> [What the exercise asks]:
For each line of the data below that holds "School", copy the line.

> [Records provided]:
************
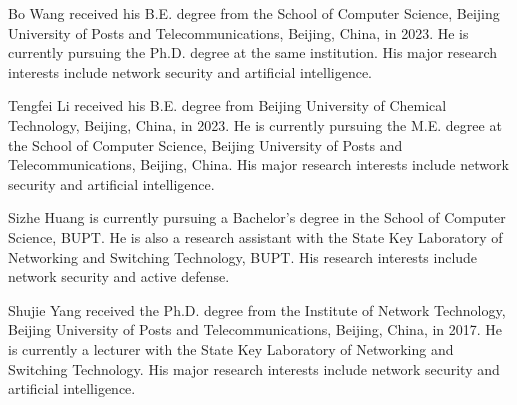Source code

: \documentclass[lettersize,journal]{IEEEtran}
\begin{document}
\vspace{11pt}

\begin{IEEEbiography}{Bo Wang} received his B.E. degree from the School of Computer Science, Beijing University of Posts and Telecommunications, Beijing, China, in 2023. He is currently pursuing the Ph.D. degree at the same institution. His major research interests include network security and artificial intelligence.
\end{IEEEbiography}

\vspace{11pt}

\begin{IEEEbiography}{Tengfei Li} received his B.E. degree from Beijing University of Chemical Technology, Beijing, China, in 2023. He is currently pursuing the M.E. degree at the School of Computer Science, Beijing University of Posts and Telecommunications, Beijing, China. His major research interests include network security and artificial intelligence.
\end{IEEEbiography}

\vspace{11pt}

\begin{IEEEbiography}{Sizhe Huang} is currently pursuing a Bachelor's degree in the School of Computer Science, BUPT. He is also a research assistant with the State Key Laboratory of Networking and Switching Technology, BUPT. His research interests include network security and active defense.  
\end{IEEEbiography}

\vspace{11pt}



\begin{IEEEbiography}{Shujie Yang} received the Ph.D. degree from the Institute of Network Technology, Beijing University of Posts and Telecommunications, Beijing, China, in 2017. He is currently a lecturer with the State Key Laboratory of Networking and Switching Technology. His major research interests include network security and artificial intelligence.
\end{IEEEbiography}
\end{document}
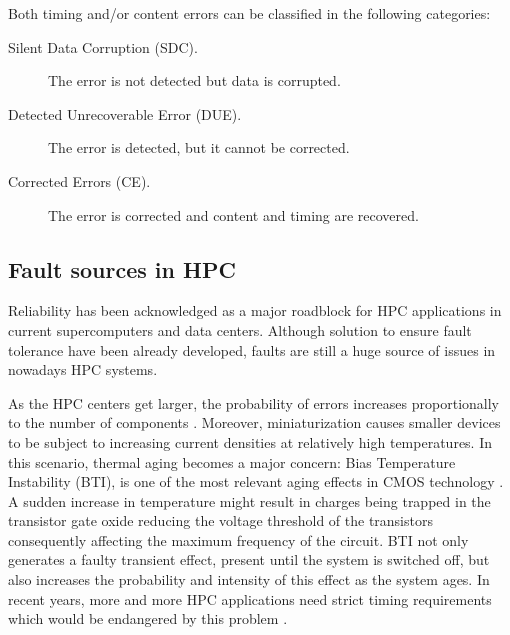 Both timing and/or content errors can be classified in the following categories:
\begin{description}
    \item [Silent Data Corruption (SDC).] The error is not detected but data is corrupted.
    \item [Detected Unrecoverable Error (DUE).] The error is detected, but it cannot be corrected.
    \item [Corrected Errors (CE).] The error is corrected and content and timing are recovered.
\end{description}

\subsection{Fault sources in HPC}
Reliability has been acknowledged as a major roadblock for HPC applications in current supercomputers and data centers. Although solution to ensure fault tolerance have been already developed, faults are still a huge source of issues in nowadays HPC systems.

As the HPC centers get larger, the probability of errors increases proportionally to the number of components \cite{10.1145/3403956}. Moreover, miniaturization causes smaller devices to be subject to increasing current densities at relatively high temperatures. In this scenario, thermal aging becomes a major concern: Bias Temperature Instability (BTI), is one of the most relevant aging effects in CMOS technology \cite{10.1145/3403956}. A sudden increase in temperature might result in charges being trapped in the transistor gate oxide reducing the voltage threshold of the transistors consequently affecting the maximum frequency of the circuit. BTI not only generates a faulty transient effect, present until the system is switched off, but also increases the probability and intensity of this effect as the system ages. In recent years, more and more HPC applications need strict timing requirements which would be endangered by this problem \cite{reghenzani2020timing}.

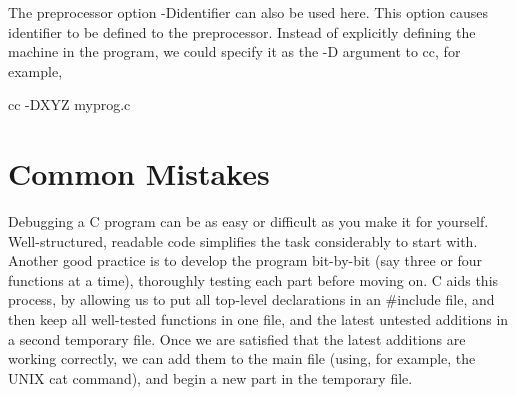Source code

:     The preprocessor option {\cmd -D}{\ms identifier\/} can also be
used here. This option causes {\ms identifier\/} to be defined to the
preprocessor. Instead of explicitly defining the  machine in  the
program,  we could specify it as the {\cmd -D} argument to {\cmd cc}, 
for example, 
\begin{display}\cmd
 cc -DXYZ myprog.c
\end{display}
     

\section{Common Mistakes}
     Debugging a  C program  can be  as easy  or difficult  as you
make it for yourself. Well-structured,  readable code  simplifies the
task considerably to start with.  Another good  practice is  to
develop the program bit-by-bit (say three or four functions at a
time), thoroughly testing each part before moving on. C  aids this 
process, by allowing us to put all top-level declarations in an {\cd
\#include} file, and then keep all well-tested functions in one file,
and the latest untested  additions in  a second  temporary file. Once
we are satisfied that the  latest additions  are working correctly,
we can add them to the main file (using,  for example,  the UNIX {\cmd
cat}  command), and  begin a new part in the temporary file.

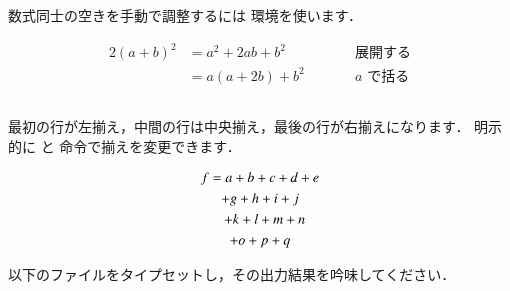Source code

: 数式同士の空きを手動で調整するには  環境を使います．
\begin{inout}
\begin{alignat*}{2}
(a+b)^2 &= a^2+2ab+b^2 &
   \qquad & \text{展開する}\\
        &=a(a+2b)+b^2  &
 & \text{$a$ で括る}
\end{alignat*}
\end{inout}


\subsection{}

最初の行が左揃え，中間の行は中央揃え，最後の行が右揃えになります．
明示的に  と  命令で揃えを変更できます．
\begin{inout}
\begin{multline}
 f = a + b + c + d + e \\
  + g + h + i + j \\
  \shoveright{+ k + l + m + n}\\
  + o + p + q  
\end{multline}
\end{inout}

以下のファイルをタイプセットし，その出力結果を吟味してください．

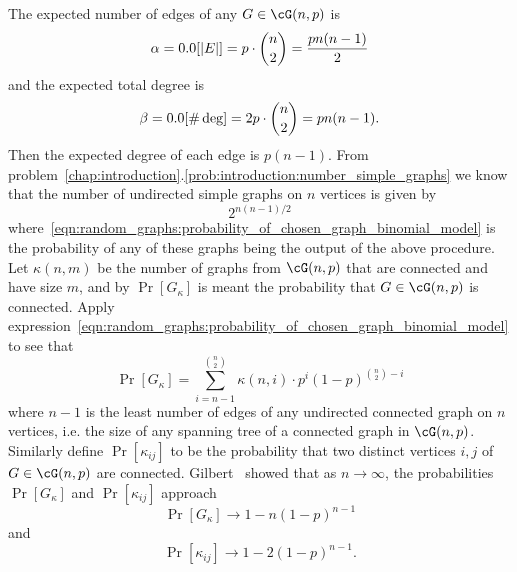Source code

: The expected number of edges of any $G \in \cG(n,p)$ is
\[
\alpha
=
\E[|E|]
=
p \cdot \binom{n}{2}
=
\frac{pn(n - 1)} {2}
\]
and the expected total degree is
\[
\beta
=
\E[\#\deg]
=
2p \cdot \binom{n}{2}
=
pn(n - 1).
\]
Then the expected degree of each edge is $p(n - 1)$. From
problem~\ref{chap:introduction}.\ref{prob:introduction:number_simple_graphs}
we know that the number of undirected simple graphs on $n$ vertices is
given by
\[
2^{n(n-1) / 2}
\]
where~\eqref{eqn:random_graphs:probability_of_chosen_graph_binomial_model}
is the probability of any of these graphs being the output of the
above procedure. Let $\kappa(n,m)$ be the number of graphs from
$\cG(n,p)$ that are connected and have size $m$, and by $\Pr[G_\kappa]$
is meant the probability that $G \in \cG(n,p)$ is connected. Apply
expression~\eqref{eqn:random_graphs:probability_of_chosen_graph_binomial_model}
to see that
\[
\Pr[G_\kappa]
=
\sum_{i=n-1}^{\binom{n}{2}}
\kappa(n,i) \cdot p^i (1 - p)^{\binom{n}{2} - i}
\]
where $n - 1$ is the least number of edges of any undirected connected
graph on $n$ vertices, i.e. the size of any spanning tree of a
connected graph in $\cG(n,p)$. Similarly define $\Pr[\kappa_{ij}]$ to
be the probability that two distinct vertices $i,j$ of
$G \in \cG(n,p)$ are connected. Gilbert~\cite{Gilbert1959} showed that
as $n \to \infty$, the probabilities $\Pr[G_\kappa]$ and
$\Pr[\kappa_{ij}]$ approach
\[
\Pr[G_\kappa] \to 1 - n(1 - p)^{n-1}
\]
and
\[
\Pr[\kappa_{ij}] \to 1 - 2(1 - p)^{n-1}.
\]

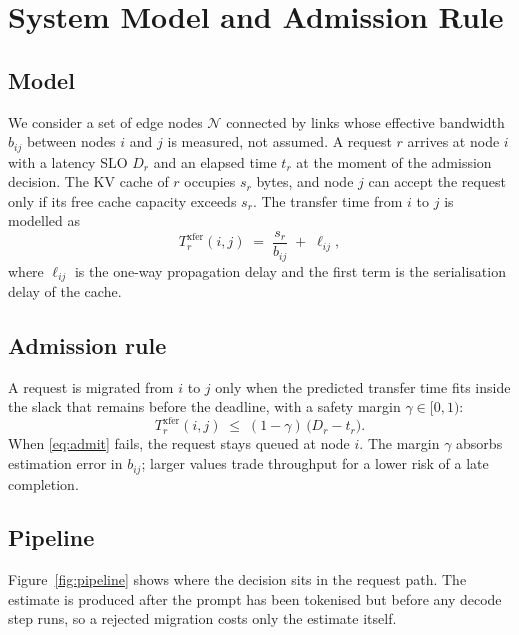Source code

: \section{System Model and Admission Rule}
\label{sec:method}

\subsection{Model}

We consider a set of edge nodes $\mathcal{N}$ connected by links whose effective bandwidth $b_{ij}$ between nodes $i$ and $j$ is measured, not assumed.
A request $r$ arrives at node $i$ with a latency SLO $D_r$ and an elapsed time $t_r$ at the moment of the admission decision.
The KV cache of $r$ occupies $s_r$ bytes, and node $j$ can accept the request only if its free cache capacity exceeds $s_r$.
The transfer time from $i$ to $j$ is modelled as
\begin{equation}
\label{eq:transfer}
  T^{\mathrm{xfer}}_{r}(i,j) \;=\; \frac{s_r}{b_{ij}} \;+\; \ell_{ij},
\end{equation}
where $\ell_{ij}$ is the one-way propagation delay and the first term is the serialisation delay of the cache.

\subsection{Admission rule}

A request is migrated from $i$ to $j$ only when the predicted transfer time fits inside the slack that remains before the deadline, with a safety margin $\gamma \in [0,1)$:
\begin{equation}
\label{eq:admit}
  T^{\mathrm{xfer}}_{r}(i,j) \;\le\; (1-\gamma)\,\bigl(D_r - t_r\bigr).
\end{equation}
When \eqref{eq:admit} fails, the request stays queued at node $i$.
The margin $\gamma$ absorbs estimation error in $b_{ij}$; larger values trade throughput for a lower risk of a late completion.

\subsection{Pipeline}

Figure~\ref{fig:pipeline} shows where the decision sits in the request path.
The estimate is produced after the prompt has been tokenised but before any decode step runs, so a rejected migration costs only the estimate itself.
************
> [Exercise answer]:
\begin{IEEEbiography}{Bo Wang} received his B.E. degree from the School of Computer Science, Beijing University of Posts and Telecommunications, Beijing, China, in 2023. He is currently pursuing the Ph.D. degree at the same institution. His major research interests include network security and artificial intelligence.
\begin{IEEEbiography}{Tengfei Li} received his B.E. degree from Beijing University of Chemical Technology, Beijing, China, in 2023. He is currently pursuing the M.E. degree at the School of Computer Science, Beijing University of Posts and Telecommunications, Beijing, China. His major research interests include network security and artificial intelligence.
\begin{IEEEbiography}{Sizhe Huang} is currently pursuing a Bachelor's degree in the School of Computer Science, BUPT. He is also a research assistant with the State Key Laboratory of Networking and Switching Technology, BUPT. His research interests include network security and active defense.  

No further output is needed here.